* What is needed: Exclude the pictures and repeat all of the data exactly.

(Recorded information Opens)

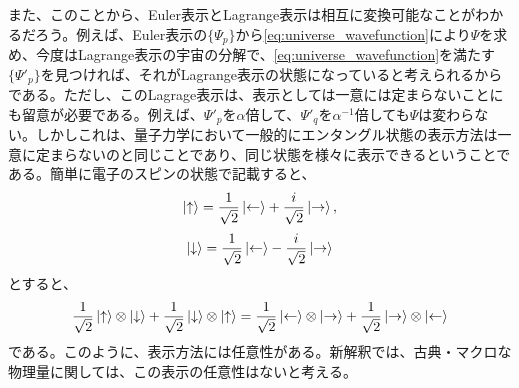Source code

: また、このことから、Euler表示とLagrange表示は相互に変換可能なことがわかるだろう。例えば、Euler表示の$\{\Psi_p\}$から\eqref{eq:universe_wavefunction}により$\Psi$を求め、今度はLagrange表示の宇宙の分解で、\eqref{eq:universe_wavefunction}を満たす$\{\Psi'_p\}$を見つければ、それがLagrange表示の状態になっていると考えられるからである。ただし、このLagrage表示は、表示としては一意には定まらないことにも留意が必要である。例えば、$\Psi'_p$を$\alpha$倍して、$\Psi'_q$を$\alpha^{-1}$倍しても$\Psi$は変わらない。しかしこれは、量子力学において一般的にエンタングル状態の表示方法は一意に定まらないのと同じことであり、同じ状態を様々に表示できるということである。簡単に電子のスピンの状態で記載すると、
\begin{equation}
    \ket{\uparrow}=\frac{1}{\sqrt{2}}\ket{\leftarrow}+\frac{i}{\sqrt{2}}\ket{\rightarrow},
\end{equation}
\begin{equation}
    \ket{\downarrow}=\frac{1}{\sqrt{2}}\ket{\leftarrow}-\frac{i}{\sqrt{2}}\ket{\rightarrow}
\end{equation}
とすると、
\begin{equation}
    \frac{1}{\sqrt{2}}\ket{\uparrow} \otimes \ket{\downarrow} + \frac{1}{\sqrt{2}}\ket{\downarrow} \otimes \ket{\uparrow}
    = 
    \frac{1}{\sqrt{2}}\ket{\leftarrow} \otimes \ket{\rightarrow} + \frac{1}{\sqrt{2}}\ket{\rightarrow} \otimes \ket{\leftarrow}
\end{equation}
である。このように、表示方法には任意性がある。新解釈では、古典・マクロな物理量に関しては、この表示の任意性はないと考える。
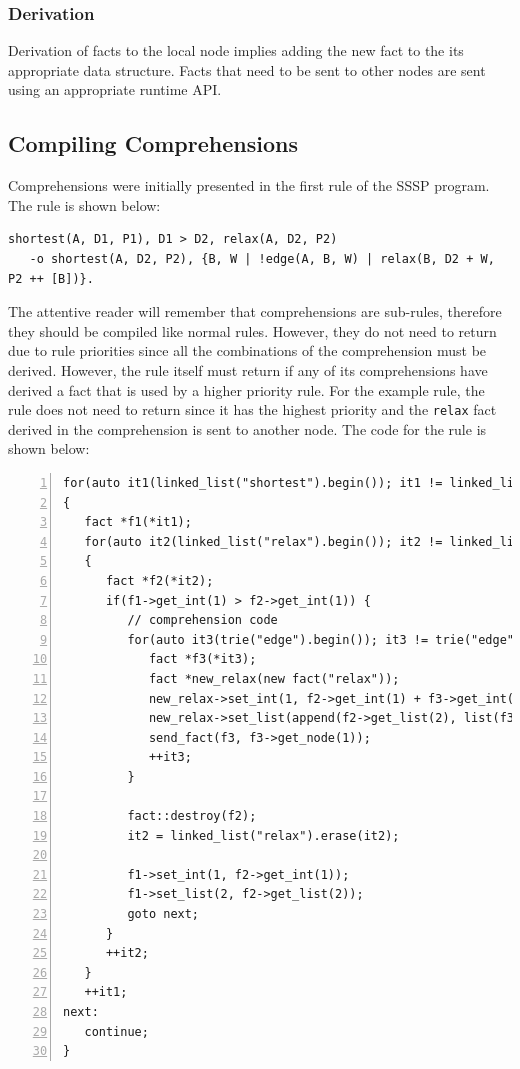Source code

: \subsubsection{Derivation}
Derivation of facts to the local node implies adding the new fact to the its
appropriate data structure. Facts that need to be sent to other nodes are sent
using an appropriate runtime API.


\subsection{Compiling Comprehensions}

Comprehensions were initially presented in the first rule of the SSSP program.
The rule is shown below:

\begin{Verbatim}[fontsize=\scriptsize]
shortest(A, D1, P1), D1 > D2, relax(A, D2, P2)
   -o shortest(A, D2, P2), {B, W | !edge(A, B, W) | relax(B, D2 + W, P2 ++ [B])}.
\end{Verbatim}

The attentive reader will remember that comprehensions are sub-rules, therefore
they should be compiled like normal rules. However, they do not need to return
due to rule priorities since all the combinations of the comprehension must be
derived. However, the rule itself must return if any of its comprehensions
have derived a fact that is used by a higher priority rule. For the example
rule, the rule does not need to return since it has the highest priority and the
\texttt{relax} fact derived in the comprehension is sent to another node.
The code for the rule is shown below:

\begin{Verbatim}[numbers=left,fontsize=\scriptsize]
for(auto it1(linked_list("shortest").begin()); it1 != linked_list("shortest").end(); )
{
   fact *f1(*it1);
   for(auto it2(linked_list("relax").begin()); it2 != linked_list("relax").end(); )
   {
      fact *f2(*it2);
      if(f1->get_int(1) > f2->get_int(1)) {
         // comprehension code
         for(auto it3(trie("edge").begin()); it3 != trie("edge").end(); ) {
            fact *f3(*it3);
            fact *new_relax(new fact("relax"));
            new_relax->set_int(1, f2->get_int(1) + f3->get_int(2));
            new_relax->set_list(append(f2->get_list(2), list(f3->get_node(1))));
            send_fact(f3, f3->get_node(1));
            ++it3;
         }

         fact::destroy(f2);
         it2 = linked_list("relax").erase(it2);

         f1->set_int(1, f2->get_int(1));
         f1->set_list(2, f2->get_list(2));
         goto next;
      }
      ++it2;
   }
   ++it1;
next:
   continue;
}
\end{Verbatim}

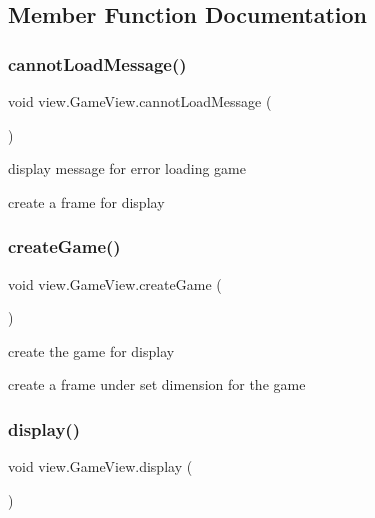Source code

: \subsection{Member Function Documentation}
\hypertarget{classview_1_1_game_view_aba828f9bc44d416b7b7c03f71a927dbb}{}\label{classview_1_1_game_view_aba828f9bc44d416b7b7c03f71a927dbb} 
\subsubsection{\texorpdfstring{cannot\+Load\+Message()}{cannotLoadMessage()}}
{\footnotesize\ttfamily void view.\+Game\+View.\+cannot\+Load\+Message (\begin{DoxyParamCaption}{ }\end{DoxyParamCaption})}



display message for error loading game 

create a frame for display \hypertarget{classview_1_1_game_view_aabb001fdf15e7c066c9dbc588f720cd6}{}\label{classview_1_1_game_view_aabb001fdf15e7c066c9dbc588f720cd6} 
\subsubsection{\texorpdfstring{create\+Game()}{createGame()}}
{\footnotesize\ttfamily void view.\+Game\+View.\+create\+Game (\begin{DoxyParamCaption}{ }\end{DoxyParamCaption})}



create the game for display 

create a frame under set dimension for the game \hypertarget{classview_1_1_game_view_a47f32011f21917818ac92ebecba5dc5b}{}\label{classview_1_1_game_view_a47f32011f21917818ac92ebecba5dc5b} 
\subsubsection{\texorpdfstring{display()}{display()}}
{\footnotesize\ttfamily void view.\+Game\+View.\+display (\begin{DoxyParamCaption}{ }\end{DoxyParamCaption})}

(Recorded information Closes)

* Solution for this problem:
Source code

: また、このことから、Euler表示とLagrange表示は相互に変換可能なことがわかるだろう。例えば、Euler表示の$\{\Psi_p\}$から\eqref{eq:universe_wavefunction}により$\Psi$を求め、今度はLagrange表示の宇宙の分解で、\eqref{eq:universe_wavefunction}を満たす$\{\Psi'_p\}$を見つければ、それがLagrange表示の状態になっていると考えられるからである。ただし、このLagrage表示は、表示としては一意には定まらないことにも留意が必要である。例えば、$\Psi'_p$を$\alpha$倍して、$\Psi'_q$を$\alpha^{-1}$倍しても$\Psi$は変わらない。しかしこれは、量子力学において一般的にエンタングル状態の表示方法は一意に定まらないのと同じことであり、同じ状態を様々に表示できるということである。簡単に電子のスピンの状態で記載すると、
\begin{equation}
    \ket{\uparrow}=\frac{1}{\sqrt{2}}\ket{\leftarrow}+\frac{i}{\sqrt{2}}\ket{\rightarrow},
\end{equation}
\begin{equation}
    \ket{\downarrow}=\frac{1}{\sqrt{2}}\ket{\leftarrow}-\frac{i}{\sqrt{2}}\ket{\rightarrow}
\end{equation}
とすると、
\begin{equation}
    \frac{1}{\sqrt{2}}\ket{\uparrow} \otimes \ket{\downarrow} + \frac{1}{\sqrt{2}}\ket{\downarrow} \otimes \ket{\uparrow}
    = 
    \frac{1}{\sqrt{2}}\ket{\leftarrow} \otimes \ket{\rightarrow} + \frac{1}{\sqrt{2}}\ket{\rightarrow} \otimes \ket{\leftarrow}
\end{equation}
である。このように、表示方法には任意性がある。新解釈では、古典・マクロな物理量に関しては、この表示の任意性はないと考える。
Source code

: \subsubsection{Derivation}
Derivation of facts to the local node implies adding the new fact to the its
appropriate data structure. Facts that need to be sent to other nodes are sent
using an appropriate runtime API.


\subsection{Compiling Comprehensions}

Comprehensions were initially presented in the first rule of the SSSP program.
The rule is shown below:

\begin{Verbatim}[fontsize=\scriptsize]
shortest(A, D1, P1), D1 > D2, relax(A, D2, P2)
   -o shortest(A, D2, P2), {B, W | !edge(A, B, W) | relax(B, D2 + W, P2 ++ [B])}.
\end{Verbatim}

The attentive reader will remember that comprehensions are sub-rules, therefore
they should be compiled like normal rules. However, they do not need to return
due to rule priorities since all the combinations of the comprehension must be
derived. However, the rule itself must return if any of its comprehensions
have derived a fact that is used by a higher priority rule. For the example
rule, the rule does not need to return since it has the highest priority and the
\texttt{relax} fact derived in the comprehension is sent to another node.
The code for the rule is shown below:

\begin{Verbatim}[numbers=left,fontsize=\scriptsize]
for(auto it1(linked_list("shortest").begin()); it1 != linked_list("shortest").end(); )
{
   fact *f1(*it1);
   for(auto it2(linked_list("relax").begin()); it2 != linked_list("relax").end(); )
   {
      fact *f2(*it2);
      if(f1->get_int(1) > f2->get_int(1)) {
         // comprehension code
         for(auto it3(trie("edge").begin()); it3 != trie("edge").end(); ) {
            fact *f3(*it3);
            fact *new_relax(new fact("relax"));
            new_relax->set_int(1, f2->get_int(1) + f3->get_int(2));
            new_relax->set_list(append(f2->get_list(2), list(f3->get_node(1))));
            send_fact(f3, f3->get_node(1));
            ++it3;
         }

         fact::destroy(f2);
         it2 = linked_list("relax").erase(it2);

         f1->set_int(1, f2->get_int(1));
         f1->set_list(2, f2->get_list(2));
         goto next;
      }
      ++it2;
   }
   ++it1;
next:
   continue;
}
\end{Verbatim}

Source code

: \subsection{Member Function Documentation}
\hypertarget{classview_1_1_game_view_aba828f9bc44d416b7b7c03f71a927dbb}{}\label{classview_1_1_game_view_aba828f9bc44d416b7b7c03f71a927dbb} 
\subsubsection{\texorpdfstring{cannot\+Load\+Message()}{cannotLoadMessage()}}
{\footnotesize\ttfamily void view.\+Game\+View.\+cannot\+Load\+Message (\begin{DoxyParamCaption}{ }\end{DoxyParamCaption})}



display message for error loading game 

create a frame for display \hypertarget{classview_1_1_game_view_aabb001fdf15e7c066c9dbc588f720cd6}{}\label{classview_1_1_game_view_aabb001fdf15e7c066c9dbc588f720cd6} 
\subsubsection{\texorpdfstring{create\+Game()}{createGame()}}
{\footnotesize\ttfamily void view.\+Game\+View.\+create\+Game (\begin{DoxyParamCaption}{ }\end{DoxyParamCaption})}



create the game for display 

create a frame under set dimension for the game \hypertarget{classview_1_1_game_view_a47f32011f21917818ac92ebecba5dc5b}{}\label{classview_1_1_game_view_a47f32011f21917818ac92ebecba5dc5b} 
\subsubsection{\texorpdfstring{display()}{display()}}
{\footnotesize\ttfamily void view.\+Game\+View.\+display (\begin{DoxyParamCaption}{ }\end{DoxyParamCaption})}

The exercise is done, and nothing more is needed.